__Task objective__.
Give the number of lines in the following entries that contain the word "module", with nothing added.

━━━

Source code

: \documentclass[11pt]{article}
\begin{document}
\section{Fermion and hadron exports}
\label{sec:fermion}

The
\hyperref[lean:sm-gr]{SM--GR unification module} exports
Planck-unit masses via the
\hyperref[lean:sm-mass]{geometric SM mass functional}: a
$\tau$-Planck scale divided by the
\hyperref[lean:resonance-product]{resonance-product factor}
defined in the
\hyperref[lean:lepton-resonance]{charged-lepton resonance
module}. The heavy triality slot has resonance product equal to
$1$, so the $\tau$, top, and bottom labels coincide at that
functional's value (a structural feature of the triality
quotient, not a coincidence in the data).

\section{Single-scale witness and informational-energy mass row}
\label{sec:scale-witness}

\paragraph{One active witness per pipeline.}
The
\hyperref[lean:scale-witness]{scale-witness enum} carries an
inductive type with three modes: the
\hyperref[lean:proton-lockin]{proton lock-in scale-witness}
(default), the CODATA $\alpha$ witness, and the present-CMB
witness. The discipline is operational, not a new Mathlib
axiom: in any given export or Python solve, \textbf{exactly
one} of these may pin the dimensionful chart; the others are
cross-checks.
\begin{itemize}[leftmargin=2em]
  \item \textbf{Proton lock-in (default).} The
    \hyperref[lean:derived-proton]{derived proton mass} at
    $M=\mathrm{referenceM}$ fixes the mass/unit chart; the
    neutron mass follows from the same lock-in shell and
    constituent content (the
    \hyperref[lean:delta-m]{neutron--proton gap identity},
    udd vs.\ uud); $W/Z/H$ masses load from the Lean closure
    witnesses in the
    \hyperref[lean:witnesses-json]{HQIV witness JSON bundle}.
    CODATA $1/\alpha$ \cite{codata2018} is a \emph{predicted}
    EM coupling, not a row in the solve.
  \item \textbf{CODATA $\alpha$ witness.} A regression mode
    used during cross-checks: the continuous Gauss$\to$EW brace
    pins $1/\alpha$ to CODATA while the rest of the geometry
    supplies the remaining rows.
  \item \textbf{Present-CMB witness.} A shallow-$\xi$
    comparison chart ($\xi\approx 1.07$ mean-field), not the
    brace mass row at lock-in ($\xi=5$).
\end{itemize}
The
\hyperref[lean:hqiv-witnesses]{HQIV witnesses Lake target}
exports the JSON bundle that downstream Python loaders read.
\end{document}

━━━

__Output__.
2